Legolas certainly hoped he would. Why should Telden keep secrets from him? And what was all this fuss over a mere ring? Telden seemed to think it important. The elven prince frowned. He did not like the look of this child who, at the moment, was being half-dragged through the streets by his companion. The prince shook is head. Nothing but good could come of this.
And at the moment Selira was thinking the exact same thing. What did this elf mean by help anyway? And what was so important about the ring. She was also slightly enraged about being called child as if she were a mere ten-year-old! Honestly! She’d seen sixteen winters, but with a background and reputation such as hers that did little good. Among the other thoughts that swirled about her mind, Selira was certain there were bad things to come.
If only she had known how right she was.

* * *
“What is going on, Telden?” Legolas growled tensely. He was highly unhappy with his friend. The girl, Selira, was leaning on a wall nearby, fidgeting.
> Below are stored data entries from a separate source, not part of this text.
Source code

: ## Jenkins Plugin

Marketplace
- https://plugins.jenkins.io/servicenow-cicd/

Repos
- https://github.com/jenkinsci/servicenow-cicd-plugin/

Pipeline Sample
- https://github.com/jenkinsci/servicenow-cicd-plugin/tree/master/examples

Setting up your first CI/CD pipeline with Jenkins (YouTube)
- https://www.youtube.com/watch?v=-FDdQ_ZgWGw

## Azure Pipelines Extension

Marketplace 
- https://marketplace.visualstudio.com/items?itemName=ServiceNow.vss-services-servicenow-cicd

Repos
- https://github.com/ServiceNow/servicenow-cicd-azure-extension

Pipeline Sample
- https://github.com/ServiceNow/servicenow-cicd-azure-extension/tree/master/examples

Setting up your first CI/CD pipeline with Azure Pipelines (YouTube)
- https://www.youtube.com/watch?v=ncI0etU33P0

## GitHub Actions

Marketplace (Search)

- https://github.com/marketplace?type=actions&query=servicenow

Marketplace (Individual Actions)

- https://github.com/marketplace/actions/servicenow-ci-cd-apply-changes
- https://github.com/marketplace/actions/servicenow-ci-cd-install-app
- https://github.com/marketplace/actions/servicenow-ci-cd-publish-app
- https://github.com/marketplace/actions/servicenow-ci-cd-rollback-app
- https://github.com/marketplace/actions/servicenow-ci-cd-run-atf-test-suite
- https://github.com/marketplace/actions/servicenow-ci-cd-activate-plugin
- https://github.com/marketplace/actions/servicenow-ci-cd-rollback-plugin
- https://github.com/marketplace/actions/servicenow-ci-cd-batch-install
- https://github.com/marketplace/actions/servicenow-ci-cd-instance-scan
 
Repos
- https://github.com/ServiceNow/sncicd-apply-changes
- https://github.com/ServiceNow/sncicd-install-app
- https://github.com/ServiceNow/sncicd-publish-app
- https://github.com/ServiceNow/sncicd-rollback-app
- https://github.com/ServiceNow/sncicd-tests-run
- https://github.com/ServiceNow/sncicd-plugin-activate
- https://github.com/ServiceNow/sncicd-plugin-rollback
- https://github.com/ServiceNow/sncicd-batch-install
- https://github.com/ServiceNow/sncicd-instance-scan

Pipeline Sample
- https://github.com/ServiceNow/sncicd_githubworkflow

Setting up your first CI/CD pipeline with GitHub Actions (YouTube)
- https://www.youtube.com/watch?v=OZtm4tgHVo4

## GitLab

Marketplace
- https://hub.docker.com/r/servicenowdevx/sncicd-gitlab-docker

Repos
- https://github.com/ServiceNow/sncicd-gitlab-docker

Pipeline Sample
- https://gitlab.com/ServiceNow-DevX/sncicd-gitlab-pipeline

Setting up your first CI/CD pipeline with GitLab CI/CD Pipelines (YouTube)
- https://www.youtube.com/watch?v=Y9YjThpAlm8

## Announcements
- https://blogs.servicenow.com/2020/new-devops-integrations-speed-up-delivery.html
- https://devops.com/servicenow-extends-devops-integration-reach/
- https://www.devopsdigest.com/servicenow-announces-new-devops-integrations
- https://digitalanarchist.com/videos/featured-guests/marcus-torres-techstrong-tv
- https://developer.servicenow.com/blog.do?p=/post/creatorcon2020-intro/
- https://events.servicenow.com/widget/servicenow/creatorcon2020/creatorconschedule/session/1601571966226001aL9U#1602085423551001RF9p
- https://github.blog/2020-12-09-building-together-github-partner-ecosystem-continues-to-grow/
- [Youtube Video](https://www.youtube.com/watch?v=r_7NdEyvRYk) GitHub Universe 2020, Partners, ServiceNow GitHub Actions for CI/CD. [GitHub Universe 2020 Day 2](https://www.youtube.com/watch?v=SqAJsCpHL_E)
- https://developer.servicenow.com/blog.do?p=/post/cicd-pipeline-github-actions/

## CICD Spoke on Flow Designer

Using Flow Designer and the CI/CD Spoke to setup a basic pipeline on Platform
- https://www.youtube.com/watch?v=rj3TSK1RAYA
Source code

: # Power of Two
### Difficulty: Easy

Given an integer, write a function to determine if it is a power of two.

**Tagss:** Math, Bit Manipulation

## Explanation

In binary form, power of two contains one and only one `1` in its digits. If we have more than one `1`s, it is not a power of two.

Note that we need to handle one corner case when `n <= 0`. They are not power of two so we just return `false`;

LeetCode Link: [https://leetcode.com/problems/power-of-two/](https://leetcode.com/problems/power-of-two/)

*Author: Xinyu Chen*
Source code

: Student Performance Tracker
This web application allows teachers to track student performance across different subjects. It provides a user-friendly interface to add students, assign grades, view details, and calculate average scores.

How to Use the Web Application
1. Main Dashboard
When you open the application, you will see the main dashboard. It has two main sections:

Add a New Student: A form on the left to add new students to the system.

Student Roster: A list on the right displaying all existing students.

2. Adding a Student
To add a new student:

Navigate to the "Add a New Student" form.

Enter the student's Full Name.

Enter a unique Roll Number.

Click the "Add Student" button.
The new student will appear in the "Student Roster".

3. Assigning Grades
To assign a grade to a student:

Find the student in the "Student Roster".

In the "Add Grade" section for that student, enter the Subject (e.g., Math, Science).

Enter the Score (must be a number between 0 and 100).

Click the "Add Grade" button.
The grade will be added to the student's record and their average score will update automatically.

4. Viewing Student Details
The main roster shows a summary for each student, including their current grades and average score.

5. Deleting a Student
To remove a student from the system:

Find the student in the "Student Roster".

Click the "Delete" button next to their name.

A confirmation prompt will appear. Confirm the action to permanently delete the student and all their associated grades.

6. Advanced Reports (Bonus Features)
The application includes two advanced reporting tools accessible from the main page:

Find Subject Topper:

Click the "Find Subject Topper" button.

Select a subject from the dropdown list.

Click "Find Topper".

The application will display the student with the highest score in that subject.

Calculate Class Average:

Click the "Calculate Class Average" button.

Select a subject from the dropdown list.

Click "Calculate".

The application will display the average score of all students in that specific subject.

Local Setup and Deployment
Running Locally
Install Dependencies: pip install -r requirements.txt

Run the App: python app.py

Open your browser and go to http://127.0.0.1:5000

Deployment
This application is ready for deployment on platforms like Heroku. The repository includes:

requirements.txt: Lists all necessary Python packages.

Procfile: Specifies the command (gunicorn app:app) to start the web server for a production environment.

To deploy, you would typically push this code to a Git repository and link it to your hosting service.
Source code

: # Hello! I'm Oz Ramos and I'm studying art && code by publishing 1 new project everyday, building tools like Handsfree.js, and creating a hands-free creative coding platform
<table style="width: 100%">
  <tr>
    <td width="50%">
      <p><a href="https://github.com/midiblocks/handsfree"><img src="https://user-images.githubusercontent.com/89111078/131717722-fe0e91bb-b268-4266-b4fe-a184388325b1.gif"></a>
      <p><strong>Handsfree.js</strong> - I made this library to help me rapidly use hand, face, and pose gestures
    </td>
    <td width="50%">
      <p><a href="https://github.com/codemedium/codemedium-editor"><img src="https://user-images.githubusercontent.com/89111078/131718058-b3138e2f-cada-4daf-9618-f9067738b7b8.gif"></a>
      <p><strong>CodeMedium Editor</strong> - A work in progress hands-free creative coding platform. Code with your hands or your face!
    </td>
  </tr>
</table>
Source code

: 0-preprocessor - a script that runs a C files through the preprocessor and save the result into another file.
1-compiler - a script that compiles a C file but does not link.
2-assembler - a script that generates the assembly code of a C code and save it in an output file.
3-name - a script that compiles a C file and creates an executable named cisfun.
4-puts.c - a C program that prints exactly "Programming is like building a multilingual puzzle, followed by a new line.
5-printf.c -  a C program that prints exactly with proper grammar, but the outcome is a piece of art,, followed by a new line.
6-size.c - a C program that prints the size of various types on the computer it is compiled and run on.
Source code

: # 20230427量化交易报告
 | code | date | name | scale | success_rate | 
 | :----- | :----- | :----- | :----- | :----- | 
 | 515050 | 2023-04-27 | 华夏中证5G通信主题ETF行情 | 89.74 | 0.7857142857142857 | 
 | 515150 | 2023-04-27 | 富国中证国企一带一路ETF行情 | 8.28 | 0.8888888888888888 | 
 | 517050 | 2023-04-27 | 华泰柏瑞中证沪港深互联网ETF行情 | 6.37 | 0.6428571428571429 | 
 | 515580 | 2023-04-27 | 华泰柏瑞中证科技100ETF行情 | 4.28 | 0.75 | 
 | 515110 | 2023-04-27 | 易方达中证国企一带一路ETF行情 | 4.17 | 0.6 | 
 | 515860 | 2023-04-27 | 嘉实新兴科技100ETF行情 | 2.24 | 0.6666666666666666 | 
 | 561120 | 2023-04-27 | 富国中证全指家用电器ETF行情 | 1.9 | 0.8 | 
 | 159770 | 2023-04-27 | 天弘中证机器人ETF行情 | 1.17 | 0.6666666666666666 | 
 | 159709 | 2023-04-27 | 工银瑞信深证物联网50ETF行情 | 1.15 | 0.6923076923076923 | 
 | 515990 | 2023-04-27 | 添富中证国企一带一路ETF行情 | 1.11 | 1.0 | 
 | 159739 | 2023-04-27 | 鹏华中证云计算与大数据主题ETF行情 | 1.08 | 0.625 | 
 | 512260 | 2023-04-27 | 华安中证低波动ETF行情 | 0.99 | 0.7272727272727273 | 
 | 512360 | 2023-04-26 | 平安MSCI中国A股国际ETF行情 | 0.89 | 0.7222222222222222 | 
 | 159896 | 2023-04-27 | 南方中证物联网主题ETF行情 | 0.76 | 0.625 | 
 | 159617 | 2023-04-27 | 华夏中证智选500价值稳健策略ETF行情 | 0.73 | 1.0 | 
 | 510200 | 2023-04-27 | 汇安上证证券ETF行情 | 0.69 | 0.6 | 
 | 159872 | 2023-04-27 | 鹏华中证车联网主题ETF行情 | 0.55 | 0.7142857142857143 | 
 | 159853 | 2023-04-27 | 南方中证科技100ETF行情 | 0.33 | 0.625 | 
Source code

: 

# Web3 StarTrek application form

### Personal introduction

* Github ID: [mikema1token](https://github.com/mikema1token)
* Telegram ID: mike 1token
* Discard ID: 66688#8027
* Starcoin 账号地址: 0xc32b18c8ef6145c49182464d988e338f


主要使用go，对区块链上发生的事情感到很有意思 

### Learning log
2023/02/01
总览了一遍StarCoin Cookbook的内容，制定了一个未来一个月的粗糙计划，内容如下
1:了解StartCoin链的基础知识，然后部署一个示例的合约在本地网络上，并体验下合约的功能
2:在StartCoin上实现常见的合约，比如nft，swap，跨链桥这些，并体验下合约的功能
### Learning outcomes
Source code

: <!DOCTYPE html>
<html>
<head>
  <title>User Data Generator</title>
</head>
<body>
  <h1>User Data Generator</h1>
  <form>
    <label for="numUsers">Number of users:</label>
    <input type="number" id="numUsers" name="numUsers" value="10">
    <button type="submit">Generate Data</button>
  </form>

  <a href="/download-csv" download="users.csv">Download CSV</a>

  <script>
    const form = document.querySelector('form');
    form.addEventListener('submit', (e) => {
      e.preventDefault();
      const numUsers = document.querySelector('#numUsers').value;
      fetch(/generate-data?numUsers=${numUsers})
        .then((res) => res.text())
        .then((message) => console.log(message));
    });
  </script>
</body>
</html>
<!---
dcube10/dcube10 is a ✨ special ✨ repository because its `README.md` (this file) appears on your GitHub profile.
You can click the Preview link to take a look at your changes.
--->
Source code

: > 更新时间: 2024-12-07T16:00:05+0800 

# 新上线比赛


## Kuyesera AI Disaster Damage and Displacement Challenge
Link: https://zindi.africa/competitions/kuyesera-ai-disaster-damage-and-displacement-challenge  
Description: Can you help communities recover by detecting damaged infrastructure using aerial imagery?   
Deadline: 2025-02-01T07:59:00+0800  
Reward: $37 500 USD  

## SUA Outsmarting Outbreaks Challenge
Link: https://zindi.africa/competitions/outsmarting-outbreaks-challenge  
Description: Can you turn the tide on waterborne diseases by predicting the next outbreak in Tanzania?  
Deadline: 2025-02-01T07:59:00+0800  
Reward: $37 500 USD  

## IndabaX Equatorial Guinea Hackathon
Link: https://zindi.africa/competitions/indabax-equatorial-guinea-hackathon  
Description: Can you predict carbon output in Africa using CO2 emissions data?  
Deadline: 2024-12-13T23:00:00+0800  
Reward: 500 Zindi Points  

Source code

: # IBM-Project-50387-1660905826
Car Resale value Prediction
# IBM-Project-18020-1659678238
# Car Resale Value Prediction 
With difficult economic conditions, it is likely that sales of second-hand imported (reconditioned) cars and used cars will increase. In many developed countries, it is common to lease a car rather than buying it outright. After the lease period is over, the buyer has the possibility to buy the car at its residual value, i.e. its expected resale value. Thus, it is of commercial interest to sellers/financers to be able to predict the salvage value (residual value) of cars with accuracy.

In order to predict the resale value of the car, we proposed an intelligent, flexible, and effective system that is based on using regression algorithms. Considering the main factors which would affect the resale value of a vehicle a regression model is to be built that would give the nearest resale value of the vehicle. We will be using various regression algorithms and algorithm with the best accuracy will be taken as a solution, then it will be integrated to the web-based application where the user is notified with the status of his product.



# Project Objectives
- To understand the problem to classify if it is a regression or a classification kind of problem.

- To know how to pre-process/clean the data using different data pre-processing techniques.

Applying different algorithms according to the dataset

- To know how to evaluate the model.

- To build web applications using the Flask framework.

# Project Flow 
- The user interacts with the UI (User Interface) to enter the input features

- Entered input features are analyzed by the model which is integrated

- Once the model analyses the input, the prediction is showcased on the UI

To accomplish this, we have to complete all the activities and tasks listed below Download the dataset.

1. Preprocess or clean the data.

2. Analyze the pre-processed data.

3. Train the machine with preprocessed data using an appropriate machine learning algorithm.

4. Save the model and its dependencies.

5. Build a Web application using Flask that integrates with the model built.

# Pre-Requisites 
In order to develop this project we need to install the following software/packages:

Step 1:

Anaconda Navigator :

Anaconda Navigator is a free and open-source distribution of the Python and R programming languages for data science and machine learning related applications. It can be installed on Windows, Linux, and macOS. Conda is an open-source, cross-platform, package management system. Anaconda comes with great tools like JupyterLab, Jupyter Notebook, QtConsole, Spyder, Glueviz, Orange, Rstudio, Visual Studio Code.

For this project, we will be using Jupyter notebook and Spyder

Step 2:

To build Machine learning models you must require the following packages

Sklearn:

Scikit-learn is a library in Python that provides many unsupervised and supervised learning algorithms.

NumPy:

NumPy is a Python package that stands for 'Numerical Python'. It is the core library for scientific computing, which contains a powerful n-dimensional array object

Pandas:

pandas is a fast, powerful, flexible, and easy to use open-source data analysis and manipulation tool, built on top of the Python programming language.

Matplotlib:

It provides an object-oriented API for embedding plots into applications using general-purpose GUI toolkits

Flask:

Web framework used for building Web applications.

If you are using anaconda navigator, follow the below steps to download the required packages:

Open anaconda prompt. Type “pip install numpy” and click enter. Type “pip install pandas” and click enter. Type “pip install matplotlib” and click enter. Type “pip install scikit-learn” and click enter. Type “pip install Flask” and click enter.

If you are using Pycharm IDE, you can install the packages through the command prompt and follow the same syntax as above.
Telden had been silent since they arrived at their room and Legolas was growing impatient.
“Silence, Legolas. I will answer your questions momentarily. Where did you say you found this ring, Selira?”
“On the outskirts of the city. I go out there to think sometimes. Everyone says it’s fair dangerous to wander about at night near the forest, but no one worries about me so…” She trailed off, a saddened look in her eyes.
“How very strange. Strange, indeed. I thought this ring had been lost a long time ago.” Telden appeared to be speaking more to himself than the others.
“How do you know of this ring? What are its powers?” The prince of Mirkwood demanded. Telden smiled, almost wistfully.
“When you where this ring your colors blend with everything around you–like camouflaging yourself. You lose the ability to make sound–any sound at all. You cannot speak or cough. Your footsteps are inaudible. And when it is dark, the wearer can control certain amounts of light issued from the stone.”
“How do you know all this, my friend? Do you know who made this ring?” Legolas said with a heavy, worried sigh.
“I do. This ring is mine. I wrought it a long time ago.” The ebony-haired elf murmured. As expected, his companion gasped. Even Selira looked impressed, though still somewhat bored.
“What does all of this have to do with me?” She finally asked. The elves turned to meet her gaze.
“You know how to use it,” Telden said.” If you wish to keep it you must accept the certain responsibilities that come along with owning it.”
“You’re giving it to me?!”
“Perhaps. In the end it will be your decision. Now tell us of yourself. Where is your family? Why are you on the streets?”
“My family is gone. Killed during the war. I have to steal to survive. It’s the only way to get the things I need.” Selira answered heavily. There was a certain sadness in her eyes, and Legolas wondered if she was reliving a few of the more devastating times she had survived through. All of a sudden she looked very young. Young and sad. And Legolas wanted to help her. Telden, it seemed, had had that in mind since their meeting because after a moment’s thought he asked,” How old are you?”
“Legolas, do you think they might take her on as maidservant or tavern worker in Dale? If she came with us we could buy her some new clothes and help her to find work.” Neither elf could help but see the excited glow that came into the girl’s eyes.
“You’d honestly do that for me?” She gaped. “This is like a dream! To be back on my feet again! To never ever ever have to steal again!”
The elf lords grinned at each other.
“I suppose we could do that…”said Telden with a feigned seriousness. He burst into laughter when he saw Selira’s eyes bulging.
“I think you ought to take a long bath first,” Legolas remarked. He and Telden went and spoke to the inn-keeper who, although all-in-all disapproved of Selira, rented another room out for them. One of the maids showed Selira to her room and drew her a hot bath. As she sunk into the warm water Selira thought perhaps it was all a dream. The ring. Everything. But then again, she doubted it; you couldn’t get hurt in a dream (or so her mother used to say), and she was certain the water was burning her.